Lines from the line with "The localization theorem" to the line with "The general rule" in the entries below, and only those, must be output exactly, with both ends included.

----- Records supplied

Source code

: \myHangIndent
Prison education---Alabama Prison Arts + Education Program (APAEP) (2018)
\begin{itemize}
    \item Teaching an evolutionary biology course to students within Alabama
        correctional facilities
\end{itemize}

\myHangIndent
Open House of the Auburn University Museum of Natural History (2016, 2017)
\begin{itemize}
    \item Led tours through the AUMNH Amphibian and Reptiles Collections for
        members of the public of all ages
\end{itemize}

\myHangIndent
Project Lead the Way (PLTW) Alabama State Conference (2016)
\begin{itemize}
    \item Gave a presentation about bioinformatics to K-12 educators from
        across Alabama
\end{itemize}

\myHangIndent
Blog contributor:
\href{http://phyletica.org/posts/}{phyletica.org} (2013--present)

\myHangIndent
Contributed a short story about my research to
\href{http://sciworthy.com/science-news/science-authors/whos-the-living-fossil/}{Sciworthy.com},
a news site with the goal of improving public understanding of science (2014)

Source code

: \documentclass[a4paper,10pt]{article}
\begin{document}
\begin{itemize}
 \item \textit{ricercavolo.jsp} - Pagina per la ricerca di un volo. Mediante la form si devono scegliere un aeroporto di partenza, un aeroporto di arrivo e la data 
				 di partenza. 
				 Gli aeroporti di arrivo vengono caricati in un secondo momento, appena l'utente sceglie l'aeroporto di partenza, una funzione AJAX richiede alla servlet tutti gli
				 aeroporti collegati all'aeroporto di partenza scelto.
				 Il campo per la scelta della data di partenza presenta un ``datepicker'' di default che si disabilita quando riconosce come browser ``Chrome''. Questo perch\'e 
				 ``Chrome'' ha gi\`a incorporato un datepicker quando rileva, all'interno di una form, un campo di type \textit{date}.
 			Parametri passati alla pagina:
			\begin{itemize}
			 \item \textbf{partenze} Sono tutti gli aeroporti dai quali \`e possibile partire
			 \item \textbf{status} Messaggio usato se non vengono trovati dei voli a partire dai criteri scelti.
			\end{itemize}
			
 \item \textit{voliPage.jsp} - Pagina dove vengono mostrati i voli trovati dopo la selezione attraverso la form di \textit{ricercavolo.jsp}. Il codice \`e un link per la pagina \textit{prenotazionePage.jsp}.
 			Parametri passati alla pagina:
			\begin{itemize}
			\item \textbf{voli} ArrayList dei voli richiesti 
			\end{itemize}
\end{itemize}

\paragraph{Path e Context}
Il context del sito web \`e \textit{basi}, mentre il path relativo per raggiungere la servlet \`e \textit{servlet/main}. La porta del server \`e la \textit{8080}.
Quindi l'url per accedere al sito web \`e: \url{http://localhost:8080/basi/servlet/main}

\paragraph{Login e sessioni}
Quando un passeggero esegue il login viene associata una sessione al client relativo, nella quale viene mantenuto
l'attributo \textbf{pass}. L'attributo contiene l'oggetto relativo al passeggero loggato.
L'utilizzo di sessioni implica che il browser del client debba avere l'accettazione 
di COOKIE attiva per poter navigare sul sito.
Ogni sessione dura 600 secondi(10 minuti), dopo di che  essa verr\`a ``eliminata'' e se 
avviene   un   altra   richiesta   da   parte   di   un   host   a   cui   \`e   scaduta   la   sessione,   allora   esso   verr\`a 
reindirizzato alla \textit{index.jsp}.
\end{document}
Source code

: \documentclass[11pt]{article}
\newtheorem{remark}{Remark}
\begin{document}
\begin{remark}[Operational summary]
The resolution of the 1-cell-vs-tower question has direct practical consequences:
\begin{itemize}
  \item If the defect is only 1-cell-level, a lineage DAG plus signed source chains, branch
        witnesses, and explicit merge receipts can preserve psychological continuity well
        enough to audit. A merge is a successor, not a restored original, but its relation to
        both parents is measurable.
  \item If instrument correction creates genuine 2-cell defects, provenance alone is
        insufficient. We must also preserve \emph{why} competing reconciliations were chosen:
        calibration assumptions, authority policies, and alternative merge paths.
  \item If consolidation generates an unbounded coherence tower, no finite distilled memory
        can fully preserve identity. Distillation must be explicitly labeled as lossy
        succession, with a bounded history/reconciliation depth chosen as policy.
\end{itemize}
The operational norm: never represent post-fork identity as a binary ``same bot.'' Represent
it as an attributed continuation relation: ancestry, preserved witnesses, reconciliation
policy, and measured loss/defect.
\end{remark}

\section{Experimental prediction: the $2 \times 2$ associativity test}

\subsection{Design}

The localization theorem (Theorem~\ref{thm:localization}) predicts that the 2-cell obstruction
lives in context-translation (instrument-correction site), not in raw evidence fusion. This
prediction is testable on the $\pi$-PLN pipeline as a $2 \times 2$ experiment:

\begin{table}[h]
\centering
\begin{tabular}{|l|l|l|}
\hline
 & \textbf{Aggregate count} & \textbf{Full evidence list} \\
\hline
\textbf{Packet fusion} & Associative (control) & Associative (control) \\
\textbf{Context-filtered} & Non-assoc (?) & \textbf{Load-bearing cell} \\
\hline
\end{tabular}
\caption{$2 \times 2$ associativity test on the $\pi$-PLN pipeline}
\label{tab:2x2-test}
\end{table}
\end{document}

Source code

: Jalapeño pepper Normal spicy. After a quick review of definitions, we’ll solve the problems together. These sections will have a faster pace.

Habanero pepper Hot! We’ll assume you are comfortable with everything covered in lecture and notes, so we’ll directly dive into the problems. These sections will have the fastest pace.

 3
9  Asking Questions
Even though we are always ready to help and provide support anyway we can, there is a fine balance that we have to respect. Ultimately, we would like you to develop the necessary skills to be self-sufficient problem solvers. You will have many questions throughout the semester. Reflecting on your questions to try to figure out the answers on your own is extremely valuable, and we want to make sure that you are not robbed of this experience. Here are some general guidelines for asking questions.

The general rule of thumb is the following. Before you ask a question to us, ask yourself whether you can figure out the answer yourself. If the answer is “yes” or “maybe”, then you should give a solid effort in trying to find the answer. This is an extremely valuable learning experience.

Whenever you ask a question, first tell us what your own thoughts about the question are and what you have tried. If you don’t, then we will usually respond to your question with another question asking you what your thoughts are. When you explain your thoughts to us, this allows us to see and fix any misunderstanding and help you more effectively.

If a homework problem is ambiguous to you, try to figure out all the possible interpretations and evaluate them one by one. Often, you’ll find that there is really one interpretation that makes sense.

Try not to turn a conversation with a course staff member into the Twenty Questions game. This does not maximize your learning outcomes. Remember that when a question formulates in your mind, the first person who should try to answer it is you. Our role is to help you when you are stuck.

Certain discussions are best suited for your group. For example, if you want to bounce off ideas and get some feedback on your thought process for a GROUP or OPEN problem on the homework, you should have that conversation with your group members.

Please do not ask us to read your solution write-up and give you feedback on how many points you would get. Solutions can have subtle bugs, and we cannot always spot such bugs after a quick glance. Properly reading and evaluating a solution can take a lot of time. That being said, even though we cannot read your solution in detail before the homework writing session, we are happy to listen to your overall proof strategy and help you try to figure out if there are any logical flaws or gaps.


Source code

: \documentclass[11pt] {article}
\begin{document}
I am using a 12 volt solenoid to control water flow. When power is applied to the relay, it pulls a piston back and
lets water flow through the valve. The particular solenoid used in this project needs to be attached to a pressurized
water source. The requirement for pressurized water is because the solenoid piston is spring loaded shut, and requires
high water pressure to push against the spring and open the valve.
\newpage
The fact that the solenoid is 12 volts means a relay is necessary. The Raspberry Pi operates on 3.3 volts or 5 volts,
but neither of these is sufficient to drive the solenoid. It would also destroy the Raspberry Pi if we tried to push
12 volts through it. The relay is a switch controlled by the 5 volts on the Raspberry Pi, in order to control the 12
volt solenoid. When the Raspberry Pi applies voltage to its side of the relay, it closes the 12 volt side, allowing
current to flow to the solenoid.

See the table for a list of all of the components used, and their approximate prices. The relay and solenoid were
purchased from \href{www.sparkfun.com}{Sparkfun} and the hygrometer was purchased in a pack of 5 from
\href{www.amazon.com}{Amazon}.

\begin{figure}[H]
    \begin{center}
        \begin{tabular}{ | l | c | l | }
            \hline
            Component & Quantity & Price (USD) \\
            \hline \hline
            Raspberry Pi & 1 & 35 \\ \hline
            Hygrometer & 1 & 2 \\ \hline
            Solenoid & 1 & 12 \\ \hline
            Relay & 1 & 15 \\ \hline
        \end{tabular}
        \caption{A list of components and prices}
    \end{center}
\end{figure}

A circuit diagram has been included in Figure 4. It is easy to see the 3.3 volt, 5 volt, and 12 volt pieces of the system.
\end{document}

----------

● **Response for this exercise**
The localization theorem (Theorem~\ref{thm:localization}) predicts that the 2-cell obstruction
lives in context-translation (instrument-correction site), not in raw evidence fusion. This
prediction is testable on the $\pi$-PLN pipeline as a $2 \times 2$ experiment:

\begin{table}[h]
\centering
\begin{tabular}{|l|l|l|}
\hline
 & \textbf{Aggregate count} & \textbf{Full evidence list} \\
\hline
\textbf{Packet fusion} & Associative (control) & Associative (control) \\
\textbf{Context-filtered} & Non-assoc (?) & \textbf{Load-bearing cell} \\
\hline
\end{tabular}
\caption{$2 \times 2$ associativity test on the $\pi$-PLN pipeline}
\label{tab:2x2-test}
\end{table}
\end{document}

Source code

: Jalapeño pepper Normal spicy. After a quick review of definitions, we’ll solve the problems together. These sections will have a faster pace.

Habanero pepper Hot! We’ll assume you are comfortable with everything covered in lecture and notes, so we’ll directly dive into the problems. These sections will have the fastest pace.

 3
9  Asking Questions
Even though we are always ready to help and provide support anyway we can, there is a fine balance that we have to respect. Ultimately, we would like you to develop the necessary skills to be self-sufficient problem solvers. You will have many questions throughout the semester. Reflecting on your questions to try to figure out the answers on your own is extremely valuable, and we want to make sure that you are not robbed of this experience. Here are some general guidelines for asking questions.

The general rule of thumb is the following. Before you ask a question to us, ask yourself whether you can figure out the answer yourself. If the answer is “yes” or “maybe”, then you should give a solid effort in trying to find the answer. This is an extremely valuable learning experience.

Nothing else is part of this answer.